DATA FOR REVIEW:
┄┄┄┄┄┄┄┄┄┄

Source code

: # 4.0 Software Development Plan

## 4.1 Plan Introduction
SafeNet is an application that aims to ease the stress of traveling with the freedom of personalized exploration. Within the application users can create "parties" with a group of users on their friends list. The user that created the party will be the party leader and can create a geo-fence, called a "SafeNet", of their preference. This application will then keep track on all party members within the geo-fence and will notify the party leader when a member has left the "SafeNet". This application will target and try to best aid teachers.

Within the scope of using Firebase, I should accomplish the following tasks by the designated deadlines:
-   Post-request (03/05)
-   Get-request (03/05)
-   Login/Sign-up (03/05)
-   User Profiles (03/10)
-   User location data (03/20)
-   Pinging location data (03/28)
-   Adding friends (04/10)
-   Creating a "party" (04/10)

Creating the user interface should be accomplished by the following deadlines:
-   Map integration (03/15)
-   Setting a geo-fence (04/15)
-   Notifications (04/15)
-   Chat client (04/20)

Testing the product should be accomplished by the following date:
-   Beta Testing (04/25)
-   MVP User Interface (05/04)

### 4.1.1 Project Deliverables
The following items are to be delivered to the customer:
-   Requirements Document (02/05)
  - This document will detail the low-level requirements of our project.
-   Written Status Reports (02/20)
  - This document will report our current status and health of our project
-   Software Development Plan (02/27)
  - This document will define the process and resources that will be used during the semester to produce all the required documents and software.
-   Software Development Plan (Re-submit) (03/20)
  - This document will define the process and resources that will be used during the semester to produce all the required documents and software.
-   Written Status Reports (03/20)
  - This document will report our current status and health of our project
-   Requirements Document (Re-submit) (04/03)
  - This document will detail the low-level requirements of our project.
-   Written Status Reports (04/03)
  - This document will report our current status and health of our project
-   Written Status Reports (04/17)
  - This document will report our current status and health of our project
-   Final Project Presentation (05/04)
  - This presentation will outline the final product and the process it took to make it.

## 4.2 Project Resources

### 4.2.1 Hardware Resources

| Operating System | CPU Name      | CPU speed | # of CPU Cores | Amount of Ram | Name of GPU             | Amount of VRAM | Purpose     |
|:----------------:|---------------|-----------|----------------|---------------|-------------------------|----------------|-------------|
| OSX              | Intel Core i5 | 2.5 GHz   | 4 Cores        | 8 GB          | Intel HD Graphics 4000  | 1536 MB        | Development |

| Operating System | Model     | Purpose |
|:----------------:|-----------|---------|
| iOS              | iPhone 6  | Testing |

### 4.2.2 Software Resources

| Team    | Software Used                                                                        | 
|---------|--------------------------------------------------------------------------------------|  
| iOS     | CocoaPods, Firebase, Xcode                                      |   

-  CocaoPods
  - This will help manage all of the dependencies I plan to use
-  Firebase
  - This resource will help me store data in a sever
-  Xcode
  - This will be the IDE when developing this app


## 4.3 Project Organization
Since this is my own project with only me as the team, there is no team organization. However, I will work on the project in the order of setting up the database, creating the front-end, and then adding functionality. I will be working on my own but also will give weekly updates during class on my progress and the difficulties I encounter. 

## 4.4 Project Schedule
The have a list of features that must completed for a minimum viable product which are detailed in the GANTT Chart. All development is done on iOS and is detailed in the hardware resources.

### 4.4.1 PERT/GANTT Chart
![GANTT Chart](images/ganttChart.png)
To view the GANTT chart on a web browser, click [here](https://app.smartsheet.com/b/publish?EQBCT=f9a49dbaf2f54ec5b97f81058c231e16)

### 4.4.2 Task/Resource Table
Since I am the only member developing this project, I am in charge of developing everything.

┄┄┄┄┄┄┄┄┄┄

PROBLEM: Please return every line in the data that includes the string "Reports".

EXERCISE SOLUTION:
-   Written Status Reports (02/20)
-   Written Status Reports (03/20)
-   Written Status Reports (04/03)
-   Written Status Reports (04/17)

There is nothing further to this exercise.